In prehistory Mammoths were in the area now encompassed by the village boundaries, evidenced by the Mammoth tusks occasionally excavated by Surrey Archaeological Society.

The village has remains in, or close to, the village from the Mesolithic, Neolithic, Iron Age, Roman and medieval periods. In 1967 the Badshot Lea Village school master and amateur archaeologist William (Billy) Rankine discovered the remains of a Neolithic Long Barrow (burial mound also known as a tumulus) here.  The site was excavated by the Surrey Archaeological Society and many finds are on display at Guildford Museum. Little remains of the original mound due to quarrying and the excavation of the Railway cutting in the 1800s. The burial mound was sited close to the Harrow Way. The village used to be surrounded by thriving farms, with a particular focus on hop growing; these played such an important role in the economic development of the village that hops feature in the village logo.

The eastern end of the village has suffered terrible flooding. This led to the road near the Aldershot boundary being nicknamed the 'docks'.

Badshot Lea is close to the GHQ Line pill box fortifications built during World War II to defend London in the event of a successful German invasion of Britain in Operation Sea Lion. An example can still be found behind the rifle range.

Politics

Local
Badshot Lea has a Community Association but has no civil parish. Badshot Lea is represented at Waverley Borough Council by two councillors: David Hunt (LibDem) and Mark Merryweather (LibDem). Of the 81 single-member electoral divisions of Surrey County Council Badshot Lea is in Farnham North, represented by Catherine Powell (Farnham Residents).

National
Badshot Lea is part of the South West Surrey constituency.

Transport

Badshot Lea lies on the A31 and so has links to Guildford, London, and south to Portsmouth. It lies at the southern tip of the A331 (the Blackwater Valley Route) which connects the village to Farnborough and Camberley. Bus services are provided by Stagecoach and Fleet Buzz. There are links to Farnham, Aldershot, Guildford, Elstead, and Hale. Badshot Lea is equidistant from Aldershot and Farnham Railway stations. The nearest airport for business passengers is Farnborough Airport. The nearest major airport is London Heathrow Airport which is 31 miles (50 km) by road. Gatwick Airport and Southampton Airport are each about 43 miles (69 km) away by main roads.

Amenities

Educational and general
The village has an infant school, a nursery school, "the Kiln" village hall (built in 1886), an electrical substation, a sewage treatment facility, a visiting mobile library, T.S. Swiftsure sea cadets centre, St Georges C of E Church and hall, a cemetery, a pond dipping stage, an animal sanctuary, a working men's club and two pubs/inns, The Cricketers and The Crown.

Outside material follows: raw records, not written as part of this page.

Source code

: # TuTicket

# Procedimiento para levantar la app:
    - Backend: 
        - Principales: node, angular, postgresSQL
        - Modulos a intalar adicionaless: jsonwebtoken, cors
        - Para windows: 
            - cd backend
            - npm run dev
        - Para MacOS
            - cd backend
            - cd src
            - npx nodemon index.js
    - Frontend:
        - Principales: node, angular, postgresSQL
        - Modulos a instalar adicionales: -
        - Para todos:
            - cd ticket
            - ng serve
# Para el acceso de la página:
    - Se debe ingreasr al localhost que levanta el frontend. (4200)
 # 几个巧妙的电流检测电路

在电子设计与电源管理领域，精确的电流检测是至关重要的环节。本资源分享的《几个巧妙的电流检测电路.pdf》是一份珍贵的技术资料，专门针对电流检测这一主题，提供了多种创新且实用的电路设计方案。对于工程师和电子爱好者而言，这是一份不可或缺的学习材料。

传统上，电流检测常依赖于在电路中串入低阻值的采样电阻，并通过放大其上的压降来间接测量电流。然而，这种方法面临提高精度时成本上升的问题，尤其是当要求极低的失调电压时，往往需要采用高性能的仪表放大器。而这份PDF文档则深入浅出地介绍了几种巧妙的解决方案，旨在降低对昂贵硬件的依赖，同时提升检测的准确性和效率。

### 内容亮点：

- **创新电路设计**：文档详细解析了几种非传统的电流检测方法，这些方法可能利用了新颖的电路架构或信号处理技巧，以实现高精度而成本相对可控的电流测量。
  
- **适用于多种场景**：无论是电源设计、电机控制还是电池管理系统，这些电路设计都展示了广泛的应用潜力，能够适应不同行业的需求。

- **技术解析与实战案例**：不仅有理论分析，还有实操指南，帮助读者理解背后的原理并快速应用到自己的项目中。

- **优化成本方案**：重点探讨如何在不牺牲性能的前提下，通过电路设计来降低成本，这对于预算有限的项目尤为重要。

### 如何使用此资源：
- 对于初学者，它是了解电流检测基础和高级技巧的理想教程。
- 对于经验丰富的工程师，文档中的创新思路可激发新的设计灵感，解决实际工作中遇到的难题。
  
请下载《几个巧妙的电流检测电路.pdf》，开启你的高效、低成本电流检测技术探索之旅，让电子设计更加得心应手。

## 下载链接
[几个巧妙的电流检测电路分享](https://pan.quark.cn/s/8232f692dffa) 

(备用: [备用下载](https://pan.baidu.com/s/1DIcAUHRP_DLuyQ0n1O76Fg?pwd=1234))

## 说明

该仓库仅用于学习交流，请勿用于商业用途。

There is a large garden centre with an aquatic department and cafe. Formally known as 'Badshot Lea Garden Centre' and owned by the Caffyn Parsons family, it was taken over by Squires in 2006. Its extensive pets and aquatics centre was opened in 1999 by Charlie Dimmock.

The Bishop Sumner Educational Foundation

Young people in the village in full-time education can apply for grants from the Bishop Sumner Educational Foundation.

Media services
The local BBC TV news is BBC South Today. Badshot Lea is covered by national radio stations and BBC Surrey (which covers Surrey & North-East Hampshire on 104.6FM), and Eagle radio covering roughly the same area.

Sports and open spaces
Sports include a pavilion for football and cricket, two tennis courts, a cricket club, cricket nets, indoor and outdoor shooting ranges, a riding school, an equestrian centre, a dog agility club, two fishing ponds, a model car club with outdoor racing track, Badshot Lea Football Club, four geocaches, and a children's playground.

An extensive leisure centre and Farnham RFU club are outside of the village border, close to Weybourne.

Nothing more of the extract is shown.